*Exercise objective*
Print exactly the lines below between the line holding "tworzeniem lub organizacją" and the line holding "Związane z procesem tworzenia obiektów", inclusive, and nothing more.

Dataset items
■ ■ ■ ■ ■ ■ ■

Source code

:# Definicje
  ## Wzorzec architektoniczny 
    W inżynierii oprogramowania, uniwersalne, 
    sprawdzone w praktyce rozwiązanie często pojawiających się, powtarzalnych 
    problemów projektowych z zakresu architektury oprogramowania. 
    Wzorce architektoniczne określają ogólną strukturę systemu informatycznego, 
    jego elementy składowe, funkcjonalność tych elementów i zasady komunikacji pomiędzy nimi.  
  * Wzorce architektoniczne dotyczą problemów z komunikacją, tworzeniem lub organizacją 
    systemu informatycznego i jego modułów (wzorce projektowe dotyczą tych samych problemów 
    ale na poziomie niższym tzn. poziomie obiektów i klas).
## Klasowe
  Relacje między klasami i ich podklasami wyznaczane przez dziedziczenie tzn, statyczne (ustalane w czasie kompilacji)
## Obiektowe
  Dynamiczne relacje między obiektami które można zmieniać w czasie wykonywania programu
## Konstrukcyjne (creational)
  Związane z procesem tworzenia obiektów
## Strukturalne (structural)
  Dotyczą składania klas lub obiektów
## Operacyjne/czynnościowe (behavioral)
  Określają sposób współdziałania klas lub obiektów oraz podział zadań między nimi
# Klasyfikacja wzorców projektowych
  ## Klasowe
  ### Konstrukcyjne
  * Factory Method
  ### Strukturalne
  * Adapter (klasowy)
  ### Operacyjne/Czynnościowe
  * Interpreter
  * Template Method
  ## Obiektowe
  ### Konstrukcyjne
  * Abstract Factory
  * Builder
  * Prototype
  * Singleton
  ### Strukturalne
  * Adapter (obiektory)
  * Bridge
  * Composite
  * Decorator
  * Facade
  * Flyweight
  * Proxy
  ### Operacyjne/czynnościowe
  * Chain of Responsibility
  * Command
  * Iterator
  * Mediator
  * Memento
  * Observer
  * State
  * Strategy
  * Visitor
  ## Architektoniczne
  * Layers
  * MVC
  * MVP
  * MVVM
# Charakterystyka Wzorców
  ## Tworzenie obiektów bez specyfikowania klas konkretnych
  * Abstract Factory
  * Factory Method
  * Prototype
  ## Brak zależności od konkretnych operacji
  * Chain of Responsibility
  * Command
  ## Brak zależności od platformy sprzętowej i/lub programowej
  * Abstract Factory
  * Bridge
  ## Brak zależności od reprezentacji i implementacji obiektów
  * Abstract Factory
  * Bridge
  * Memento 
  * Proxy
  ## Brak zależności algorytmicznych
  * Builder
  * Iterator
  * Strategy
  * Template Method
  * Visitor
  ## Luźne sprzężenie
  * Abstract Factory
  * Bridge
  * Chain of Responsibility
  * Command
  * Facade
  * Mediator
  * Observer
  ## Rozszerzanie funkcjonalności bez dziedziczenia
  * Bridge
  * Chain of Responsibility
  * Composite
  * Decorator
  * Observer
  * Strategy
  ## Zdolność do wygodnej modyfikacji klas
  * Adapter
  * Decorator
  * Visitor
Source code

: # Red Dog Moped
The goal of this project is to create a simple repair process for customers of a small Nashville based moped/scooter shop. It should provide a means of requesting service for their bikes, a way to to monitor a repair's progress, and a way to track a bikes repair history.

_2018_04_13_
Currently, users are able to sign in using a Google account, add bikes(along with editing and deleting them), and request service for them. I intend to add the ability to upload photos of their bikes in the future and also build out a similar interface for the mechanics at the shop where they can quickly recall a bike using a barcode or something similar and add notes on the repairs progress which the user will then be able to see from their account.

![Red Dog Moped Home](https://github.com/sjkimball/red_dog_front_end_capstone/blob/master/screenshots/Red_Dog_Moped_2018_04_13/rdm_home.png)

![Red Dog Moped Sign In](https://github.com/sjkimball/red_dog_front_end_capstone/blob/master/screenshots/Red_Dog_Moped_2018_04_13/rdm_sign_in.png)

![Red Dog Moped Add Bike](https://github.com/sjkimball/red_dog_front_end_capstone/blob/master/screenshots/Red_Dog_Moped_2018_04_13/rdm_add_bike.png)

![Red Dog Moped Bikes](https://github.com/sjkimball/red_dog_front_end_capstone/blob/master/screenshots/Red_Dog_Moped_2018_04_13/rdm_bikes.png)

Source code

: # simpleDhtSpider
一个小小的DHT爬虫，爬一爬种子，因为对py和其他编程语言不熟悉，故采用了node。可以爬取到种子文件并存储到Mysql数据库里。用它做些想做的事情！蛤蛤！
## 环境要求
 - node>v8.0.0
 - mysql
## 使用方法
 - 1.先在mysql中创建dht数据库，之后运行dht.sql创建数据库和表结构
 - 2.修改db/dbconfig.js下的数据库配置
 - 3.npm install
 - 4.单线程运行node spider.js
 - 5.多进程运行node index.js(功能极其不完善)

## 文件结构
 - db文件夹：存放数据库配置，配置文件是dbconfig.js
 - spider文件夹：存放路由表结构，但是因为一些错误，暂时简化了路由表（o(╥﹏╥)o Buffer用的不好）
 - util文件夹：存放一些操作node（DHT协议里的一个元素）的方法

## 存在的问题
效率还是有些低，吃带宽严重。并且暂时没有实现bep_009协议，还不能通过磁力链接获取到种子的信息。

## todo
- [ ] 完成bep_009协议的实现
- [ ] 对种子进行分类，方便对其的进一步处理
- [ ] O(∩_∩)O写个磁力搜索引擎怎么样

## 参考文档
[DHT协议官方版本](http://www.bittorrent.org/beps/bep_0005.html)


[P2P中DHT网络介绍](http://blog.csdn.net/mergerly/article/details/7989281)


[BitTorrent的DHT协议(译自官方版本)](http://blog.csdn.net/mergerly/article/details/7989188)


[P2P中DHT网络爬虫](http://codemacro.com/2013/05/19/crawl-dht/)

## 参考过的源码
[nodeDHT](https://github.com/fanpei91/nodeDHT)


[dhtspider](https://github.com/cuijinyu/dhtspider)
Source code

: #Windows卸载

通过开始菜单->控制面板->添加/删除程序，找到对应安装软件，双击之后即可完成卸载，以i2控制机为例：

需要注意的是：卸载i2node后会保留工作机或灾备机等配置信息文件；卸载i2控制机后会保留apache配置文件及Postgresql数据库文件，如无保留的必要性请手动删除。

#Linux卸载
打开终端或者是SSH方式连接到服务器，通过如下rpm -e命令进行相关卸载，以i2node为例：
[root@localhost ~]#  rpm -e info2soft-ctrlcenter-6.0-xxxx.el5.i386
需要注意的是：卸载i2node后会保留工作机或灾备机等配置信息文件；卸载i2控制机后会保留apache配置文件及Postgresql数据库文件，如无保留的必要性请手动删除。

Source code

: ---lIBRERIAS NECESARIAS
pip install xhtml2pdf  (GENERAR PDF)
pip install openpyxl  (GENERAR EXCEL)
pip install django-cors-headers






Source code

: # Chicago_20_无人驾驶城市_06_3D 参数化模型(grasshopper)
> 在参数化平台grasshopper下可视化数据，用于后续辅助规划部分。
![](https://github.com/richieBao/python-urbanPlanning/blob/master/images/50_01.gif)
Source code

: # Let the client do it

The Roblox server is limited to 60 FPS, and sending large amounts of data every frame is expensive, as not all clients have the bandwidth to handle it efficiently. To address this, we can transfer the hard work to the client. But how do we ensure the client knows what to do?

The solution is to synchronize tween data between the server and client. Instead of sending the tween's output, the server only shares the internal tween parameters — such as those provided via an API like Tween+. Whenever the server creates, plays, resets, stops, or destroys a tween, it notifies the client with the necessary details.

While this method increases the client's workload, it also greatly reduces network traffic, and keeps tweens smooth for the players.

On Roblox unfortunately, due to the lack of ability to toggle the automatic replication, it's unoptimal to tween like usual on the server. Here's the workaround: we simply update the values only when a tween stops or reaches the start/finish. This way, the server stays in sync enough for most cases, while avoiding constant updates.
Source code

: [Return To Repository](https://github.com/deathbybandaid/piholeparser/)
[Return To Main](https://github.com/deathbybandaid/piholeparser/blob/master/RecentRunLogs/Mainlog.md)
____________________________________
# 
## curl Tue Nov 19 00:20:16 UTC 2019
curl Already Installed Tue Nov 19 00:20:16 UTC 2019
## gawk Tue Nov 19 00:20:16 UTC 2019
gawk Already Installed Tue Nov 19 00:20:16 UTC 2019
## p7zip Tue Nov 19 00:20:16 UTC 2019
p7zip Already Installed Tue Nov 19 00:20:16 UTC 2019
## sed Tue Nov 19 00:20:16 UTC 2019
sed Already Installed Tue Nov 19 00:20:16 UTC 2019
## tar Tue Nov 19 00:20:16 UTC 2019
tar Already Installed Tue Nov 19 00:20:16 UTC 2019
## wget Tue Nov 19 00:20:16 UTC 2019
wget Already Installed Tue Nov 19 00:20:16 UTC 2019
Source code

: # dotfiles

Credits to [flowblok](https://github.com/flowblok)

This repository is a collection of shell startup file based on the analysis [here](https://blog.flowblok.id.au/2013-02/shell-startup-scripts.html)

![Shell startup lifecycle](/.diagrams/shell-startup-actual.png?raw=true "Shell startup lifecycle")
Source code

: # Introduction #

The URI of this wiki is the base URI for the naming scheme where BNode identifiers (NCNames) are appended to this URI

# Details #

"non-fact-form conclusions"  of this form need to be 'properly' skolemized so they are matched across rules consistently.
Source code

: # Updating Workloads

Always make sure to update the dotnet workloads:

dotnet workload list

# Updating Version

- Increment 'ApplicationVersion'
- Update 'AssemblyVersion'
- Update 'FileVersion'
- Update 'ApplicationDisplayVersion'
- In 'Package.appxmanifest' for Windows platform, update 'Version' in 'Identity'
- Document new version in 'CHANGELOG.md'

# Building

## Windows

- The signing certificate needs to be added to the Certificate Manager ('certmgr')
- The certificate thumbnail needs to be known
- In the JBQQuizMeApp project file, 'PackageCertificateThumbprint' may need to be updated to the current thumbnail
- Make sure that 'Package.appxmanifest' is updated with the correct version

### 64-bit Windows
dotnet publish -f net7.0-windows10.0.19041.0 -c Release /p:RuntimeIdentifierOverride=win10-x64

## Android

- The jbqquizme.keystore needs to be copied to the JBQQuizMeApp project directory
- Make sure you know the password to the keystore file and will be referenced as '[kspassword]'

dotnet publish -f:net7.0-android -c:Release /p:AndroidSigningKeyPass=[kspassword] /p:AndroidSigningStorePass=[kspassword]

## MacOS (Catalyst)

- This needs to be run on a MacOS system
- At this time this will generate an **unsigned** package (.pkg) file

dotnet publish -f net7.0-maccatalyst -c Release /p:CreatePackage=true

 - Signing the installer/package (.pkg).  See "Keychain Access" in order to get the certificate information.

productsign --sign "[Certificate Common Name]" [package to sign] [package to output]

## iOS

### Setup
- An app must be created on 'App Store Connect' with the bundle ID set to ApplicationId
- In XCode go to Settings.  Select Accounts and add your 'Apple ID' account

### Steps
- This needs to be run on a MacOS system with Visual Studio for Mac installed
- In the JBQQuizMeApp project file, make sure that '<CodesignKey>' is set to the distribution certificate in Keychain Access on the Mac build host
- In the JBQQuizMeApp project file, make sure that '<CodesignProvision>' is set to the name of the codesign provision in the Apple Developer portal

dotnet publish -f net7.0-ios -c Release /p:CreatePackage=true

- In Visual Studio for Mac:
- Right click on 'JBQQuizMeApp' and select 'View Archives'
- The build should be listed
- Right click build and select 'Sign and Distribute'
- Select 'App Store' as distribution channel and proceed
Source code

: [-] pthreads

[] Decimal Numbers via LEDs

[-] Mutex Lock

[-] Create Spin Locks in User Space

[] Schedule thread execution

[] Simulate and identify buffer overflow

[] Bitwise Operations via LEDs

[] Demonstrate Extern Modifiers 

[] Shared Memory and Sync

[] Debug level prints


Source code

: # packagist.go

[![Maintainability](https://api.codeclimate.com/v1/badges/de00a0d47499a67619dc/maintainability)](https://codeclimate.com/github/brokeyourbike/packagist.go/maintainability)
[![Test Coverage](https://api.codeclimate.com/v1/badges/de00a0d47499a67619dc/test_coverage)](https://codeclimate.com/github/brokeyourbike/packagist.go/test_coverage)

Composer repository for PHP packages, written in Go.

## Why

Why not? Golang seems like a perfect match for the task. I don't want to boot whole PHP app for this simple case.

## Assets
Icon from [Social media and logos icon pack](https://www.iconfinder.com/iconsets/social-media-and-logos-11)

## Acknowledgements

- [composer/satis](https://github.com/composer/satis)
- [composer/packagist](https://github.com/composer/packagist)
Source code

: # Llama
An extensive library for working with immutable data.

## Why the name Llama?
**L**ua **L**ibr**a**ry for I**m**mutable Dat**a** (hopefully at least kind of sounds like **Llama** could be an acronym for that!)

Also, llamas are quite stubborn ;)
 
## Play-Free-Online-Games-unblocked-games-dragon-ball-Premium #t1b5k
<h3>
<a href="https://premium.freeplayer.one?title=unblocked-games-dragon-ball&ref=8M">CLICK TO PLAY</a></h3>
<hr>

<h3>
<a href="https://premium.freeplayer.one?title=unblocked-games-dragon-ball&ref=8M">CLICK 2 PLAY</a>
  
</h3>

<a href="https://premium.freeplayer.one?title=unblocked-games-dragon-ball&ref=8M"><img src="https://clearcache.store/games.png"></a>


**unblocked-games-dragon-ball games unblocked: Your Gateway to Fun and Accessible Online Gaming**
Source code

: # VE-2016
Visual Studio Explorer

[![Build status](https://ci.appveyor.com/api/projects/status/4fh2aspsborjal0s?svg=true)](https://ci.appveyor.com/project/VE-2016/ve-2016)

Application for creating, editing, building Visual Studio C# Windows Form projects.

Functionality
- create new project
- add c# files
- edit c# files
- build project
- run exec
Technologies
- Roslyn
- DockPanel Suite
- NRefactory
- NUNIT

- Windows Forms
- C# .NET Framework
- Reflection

■ ■ ■ ■ ■ ■ ■

*Output for this exercise*
  * Wzorce architektoniczne dotyczą problemów z komunikacją, tworzeniem lub organizacją 
    systemu informatycznego i jego modułów (wzorce projektowe dotyczą tych samych problemów 
    ale na poziomie niższym tzn. poziomie obiektów i klas).
## Klasowe
  Relacje między klasami i ich podklasami wyznaczane przez dziedziczenie tzn, statyczne (ustalane w czasie kompilacji)
## Obiektowe
  Dynamiczne relacje między obiektami które można zmieniać w czasie wykonywania programu
## Konstrukcyjne (creational)
  Związane z procesem tworzenia obiektów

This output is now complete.